Rent control, in theory, keeps rent affordable, eliminates volatility in the market and provides predictability to housing costs. In Manitoba, where rent control has been in place for 35 years, the experience shows that pressures of the market can't be defied, not forever and not for the good.

Tenants across Winnipeg are getting walloped by rent increases as property owners apply successfully to the Residential Tenancies Branch for exemptions allowed to property owners. Aging apartment blocks that have had minimal renovations for years eventually need expensive upgrading and the combination of a rent-control exemption, allowing them to recoup the cost of renovations within a short period, and the rental market demand has triggered severe rent hikes.

July 06 2011 winnipeg free press dale cummings edit dinky    RENT CONTROL

July 06 2011 winnipeg free press dale cummings edit dinky RENT CONTROL

A family at a Taylor Avenue block is looking at a potential rent hike of 39 per cent, more than $4,400 a year. Their rent, less than $1,000 for a three-bedroom suite, may climb to $1,325 monthly. What was a good deal is now a financial burden.

Rent increases have been kept artificially low in Manitoba; this year, landlords of regulated buildings were permitted an increase of 1.5 per cent. Over the years, landlords have complained about small profit margins and, managing within the command and control environment of government edict, operated their businesses accordingly. But for many of those buildings constructed 50 years ago, time is up. The stark realities have pressed the province to introduce exemptions that allow for modern makeovers and upgrades.

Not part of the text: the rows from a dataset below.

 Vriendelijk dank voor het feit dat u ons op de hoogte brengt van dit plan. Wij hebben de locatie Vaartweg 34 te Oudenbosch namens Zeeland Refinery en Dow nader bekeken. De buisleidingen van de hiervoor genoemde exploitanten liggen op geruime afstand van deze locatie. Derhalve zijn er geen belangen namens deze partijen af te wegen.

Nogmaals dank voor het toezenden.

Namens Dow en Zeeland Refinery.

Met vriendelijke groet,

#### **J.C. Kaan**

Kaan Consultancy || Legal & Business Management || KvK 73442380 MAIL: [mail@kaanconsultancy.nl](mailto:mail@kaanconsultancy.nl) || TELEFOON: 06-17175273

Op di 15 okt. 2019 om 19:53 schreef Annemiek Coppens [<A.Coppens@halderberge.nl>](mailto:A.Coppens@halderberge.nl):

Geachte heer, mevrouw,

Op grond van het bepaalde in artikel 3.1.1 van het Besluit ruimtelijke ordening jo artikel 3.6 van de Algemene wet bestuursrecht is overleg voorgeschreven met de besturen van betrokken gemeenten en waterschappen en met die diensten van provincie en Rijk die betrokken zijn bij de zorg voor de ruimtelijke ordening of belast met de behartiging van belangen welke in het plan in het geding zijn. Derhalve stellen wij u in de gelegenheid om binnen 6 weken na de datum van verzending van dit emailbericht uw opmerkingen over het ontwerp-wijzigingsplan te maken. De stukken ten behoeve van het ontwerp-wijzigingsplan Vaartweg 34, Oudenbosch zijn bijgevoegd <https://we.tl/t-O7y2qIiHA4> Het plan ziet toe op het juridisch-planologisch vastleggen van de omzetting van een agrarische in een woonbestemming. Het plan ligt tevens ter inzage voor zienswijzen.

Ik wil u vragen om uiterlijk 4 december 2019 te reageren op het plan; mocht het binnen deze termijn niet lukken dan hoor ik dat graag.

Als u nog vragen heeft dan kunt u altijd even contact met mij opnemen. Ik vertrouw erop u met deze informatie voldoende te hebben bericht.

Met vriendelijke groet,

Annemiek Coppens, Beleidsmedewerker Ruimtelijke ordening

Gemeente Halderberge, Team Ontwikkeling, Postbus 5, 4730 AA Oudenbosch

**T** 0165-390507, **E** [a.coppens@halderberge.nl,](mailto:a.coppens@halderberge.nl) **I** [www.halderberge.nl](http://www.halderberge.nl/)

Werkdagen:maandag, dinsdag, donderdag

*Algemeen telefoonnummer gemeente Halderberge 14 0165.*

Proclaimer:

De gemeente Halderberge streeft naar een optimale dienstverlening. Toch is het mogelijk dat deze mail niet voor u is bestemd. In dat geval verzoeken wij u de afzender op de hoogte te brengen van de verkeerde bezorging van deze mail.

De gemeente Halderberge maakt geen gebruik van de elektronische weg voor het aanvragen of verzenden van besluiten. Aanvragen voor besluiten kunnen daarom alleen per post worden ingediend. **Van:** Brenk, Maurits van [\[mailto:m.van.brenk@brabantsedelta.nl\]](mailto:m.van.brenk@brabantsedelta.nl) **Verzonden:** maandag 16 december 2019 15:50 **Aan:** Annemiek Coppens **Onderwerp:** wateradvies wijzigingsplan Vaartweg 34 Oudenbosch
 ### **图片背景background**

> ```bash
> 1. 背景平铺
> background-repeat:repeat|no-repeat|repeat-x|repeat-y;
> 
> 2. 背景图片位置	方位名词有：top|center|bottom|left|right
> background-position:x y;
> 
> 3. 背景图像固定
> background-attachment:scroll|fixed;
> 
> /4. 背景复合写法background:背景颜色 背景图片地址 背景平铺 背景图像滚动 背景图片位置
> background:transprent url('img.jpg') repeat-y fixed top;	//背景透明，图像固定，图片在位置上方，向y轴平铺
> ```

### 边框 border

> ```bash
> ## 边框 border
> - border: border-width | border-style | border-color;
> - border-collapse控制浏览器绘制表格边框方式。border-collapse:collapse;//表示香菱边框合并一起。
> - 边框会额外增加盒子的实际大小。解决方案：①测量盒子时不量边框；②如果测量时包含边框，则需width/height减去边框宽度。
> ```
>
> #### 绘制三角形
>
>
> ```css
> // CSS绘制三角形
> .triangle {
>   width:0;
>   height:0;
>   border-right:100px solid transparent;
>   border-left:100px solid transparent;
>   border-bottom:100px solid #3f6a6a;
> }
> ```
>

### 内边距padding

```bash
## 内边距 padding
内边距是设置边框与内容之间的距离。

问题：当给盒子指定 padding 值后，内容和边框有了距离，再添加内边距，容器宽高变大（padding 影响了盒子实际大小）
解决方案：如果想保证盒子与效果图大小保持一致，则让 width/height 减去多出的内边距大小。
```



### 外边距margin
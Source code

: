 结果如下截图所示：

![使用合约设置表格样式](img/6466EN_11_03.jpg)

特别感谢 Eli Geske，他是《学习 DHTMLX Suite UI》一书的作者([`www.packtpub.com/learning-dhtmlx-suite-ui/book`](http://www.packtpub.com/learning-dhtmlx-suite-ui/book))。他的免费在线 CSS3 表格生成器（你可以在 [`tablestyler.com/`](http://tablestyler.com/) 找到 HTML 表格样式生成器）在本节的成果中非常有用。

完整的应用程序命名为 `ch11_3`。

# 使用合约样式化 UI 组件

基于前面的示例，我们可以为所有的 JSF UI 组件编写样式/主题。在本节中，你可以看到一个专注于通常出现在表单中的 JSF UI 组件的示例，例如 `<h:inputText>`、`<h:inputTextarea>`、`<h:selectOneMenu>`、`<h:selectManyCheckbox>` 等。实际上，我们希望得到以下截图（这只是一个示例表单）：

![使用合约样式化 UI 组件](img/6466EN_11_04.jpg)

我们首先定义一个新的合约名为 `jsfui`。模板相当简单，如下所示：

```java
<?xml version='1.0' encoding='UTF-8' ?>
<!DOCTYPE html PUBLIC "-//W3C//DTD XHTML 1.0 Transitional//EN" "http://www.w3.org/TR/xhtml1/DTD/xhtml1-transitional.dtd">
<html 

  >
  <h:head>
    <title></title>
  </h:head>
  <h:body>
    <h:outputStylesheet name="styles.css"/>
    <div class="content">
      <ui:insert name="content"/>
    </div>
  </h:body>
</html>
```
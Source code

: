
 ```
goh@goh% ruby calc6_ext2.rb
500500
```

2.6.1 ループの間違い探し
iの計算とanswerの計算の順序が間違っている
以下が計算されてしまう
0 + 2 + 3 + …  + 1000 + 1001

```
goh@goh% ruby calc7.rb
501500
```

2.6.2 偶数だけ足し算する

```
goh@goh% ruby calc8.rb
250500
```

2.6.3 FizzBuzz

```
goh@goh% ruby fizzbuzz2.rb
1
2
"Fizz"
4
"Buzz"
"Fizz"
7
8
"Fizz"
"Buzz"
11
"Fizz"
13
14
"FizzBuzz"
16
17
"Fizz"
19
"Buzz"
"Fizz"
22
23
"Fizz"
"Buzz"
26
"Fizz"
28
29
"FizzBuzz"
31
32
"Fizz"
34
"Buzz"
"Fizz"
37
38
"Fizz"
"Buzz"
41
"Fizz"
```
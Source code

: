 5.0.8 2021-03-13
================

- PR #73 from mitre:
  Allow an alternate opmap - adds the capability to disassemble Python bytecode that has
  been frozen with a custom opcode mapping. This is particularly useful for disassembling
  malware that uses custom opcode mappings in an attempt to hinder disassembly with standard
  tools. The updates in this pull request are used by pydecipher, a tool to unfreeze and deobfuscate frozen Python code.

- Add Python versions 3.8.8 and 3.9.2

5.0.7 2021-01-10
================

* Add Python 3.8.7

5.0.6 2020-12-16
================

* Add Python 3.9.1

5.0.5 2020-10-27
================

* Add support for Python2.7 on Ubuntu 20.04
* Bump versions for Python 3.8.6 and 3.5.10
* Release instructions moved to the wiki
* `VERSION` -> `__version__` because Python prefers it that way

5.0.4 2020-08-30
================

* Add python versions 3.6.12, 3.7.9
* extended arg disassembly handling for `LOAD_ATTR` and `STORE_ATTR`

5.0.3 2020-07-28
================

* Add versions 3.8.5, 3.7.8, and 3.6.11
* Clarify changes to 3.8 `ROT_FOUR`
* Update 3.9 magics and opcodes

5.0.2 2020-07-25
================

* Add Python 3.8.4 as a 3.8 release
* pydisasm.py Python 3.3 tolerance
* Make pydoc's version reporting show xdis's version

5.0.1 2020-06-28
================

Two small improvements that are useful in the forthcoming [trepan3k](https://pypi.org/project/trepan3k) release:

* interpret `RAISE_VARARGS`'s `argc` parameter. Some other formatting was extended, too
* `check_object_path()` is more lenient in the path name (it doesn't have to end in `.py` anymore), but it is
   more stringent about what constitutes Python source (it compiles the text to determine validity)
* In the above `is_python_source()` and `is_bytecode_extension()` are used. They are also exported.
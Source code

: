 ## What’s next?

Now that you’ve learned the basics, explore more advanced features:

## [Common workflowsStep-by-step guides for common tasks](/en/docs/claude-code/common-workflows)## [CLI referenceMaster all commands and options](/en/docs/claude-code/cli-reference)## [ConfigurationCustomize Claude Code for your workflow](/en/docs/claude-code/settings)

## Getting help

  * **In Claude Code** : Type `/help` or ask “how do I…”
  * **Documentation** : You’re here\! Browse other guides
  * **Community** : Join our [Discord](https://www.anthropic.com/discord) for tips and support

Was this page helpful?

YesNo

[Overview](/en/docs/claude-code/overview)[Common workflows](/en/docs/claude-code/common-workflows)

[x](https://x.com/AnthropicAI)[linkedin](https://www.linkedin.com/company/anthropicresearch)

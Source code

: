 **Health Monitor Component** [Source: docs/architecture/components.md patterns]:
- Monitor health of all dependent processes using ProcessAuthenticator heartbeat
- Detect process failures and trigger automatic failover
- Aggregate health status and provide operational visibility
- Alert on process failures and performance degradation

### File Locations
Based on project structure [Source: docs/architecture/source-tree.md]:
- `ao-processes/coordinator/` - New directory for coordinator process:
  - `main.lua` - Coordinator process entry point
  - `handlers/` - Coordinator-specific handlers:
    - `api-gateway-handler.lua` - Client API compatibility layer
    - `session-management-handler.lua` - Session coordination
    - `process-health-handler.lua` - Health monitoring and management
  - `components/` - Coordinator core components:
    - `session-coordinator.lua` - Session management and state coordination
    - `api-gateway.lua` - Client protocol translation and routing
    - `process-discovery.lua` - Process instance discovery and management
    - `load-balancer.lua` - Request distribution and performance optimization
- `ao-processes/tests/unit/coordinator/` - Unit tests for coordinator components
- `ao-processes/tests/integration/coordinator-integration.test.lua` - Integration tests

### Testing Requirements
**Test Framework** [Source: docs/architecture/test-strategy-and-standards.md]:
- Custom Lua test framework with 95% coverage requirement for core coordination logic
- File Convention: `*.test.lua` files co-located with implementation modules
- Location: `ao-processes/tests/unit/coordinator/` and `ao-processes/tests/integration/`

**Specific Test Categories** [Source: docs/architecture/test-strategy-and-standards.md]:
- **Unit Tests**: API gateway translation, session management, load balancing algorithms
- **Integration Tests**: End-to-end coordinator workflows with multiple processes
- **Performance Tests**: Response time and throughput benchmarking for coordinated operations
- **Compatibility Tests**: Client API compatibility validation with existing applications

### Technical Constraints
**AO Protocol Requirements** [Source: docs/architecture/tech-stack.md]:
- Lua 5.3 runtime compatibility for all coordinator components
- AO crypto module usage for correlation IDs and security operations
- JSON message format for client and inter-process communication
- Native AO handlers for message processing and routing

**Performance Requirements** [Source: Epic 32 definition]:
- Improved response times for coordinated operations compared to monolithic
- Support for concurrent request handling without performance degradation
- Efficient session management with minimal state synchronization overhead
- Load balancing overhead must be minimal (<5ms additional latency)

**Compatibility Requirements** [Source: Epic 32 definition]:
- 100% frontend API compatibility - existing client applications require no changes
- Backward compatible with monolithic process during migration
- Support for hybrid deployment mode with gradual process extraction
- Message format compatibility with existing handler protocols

Contrary to the hype, rent control has not been the renter's best friend. Eventually, chickens come home to roost. Rents rise, but they should do so manageably. How many people could afford a 39 per cent increase to the cost of housing -- the shock to mortgage costs with the rise of interest rates in the early 1980s might be a rough comparison except that it did not have the hand of government all over it and it was not permanent.

A measure of predictability let people budget, to buy or rent according to their means. Tenants are waking up to the fact that the hand of government has not defied market forces, but merely suppressed them. Predictably, the lids applied too tightly to rents for too long are popping off all over the place.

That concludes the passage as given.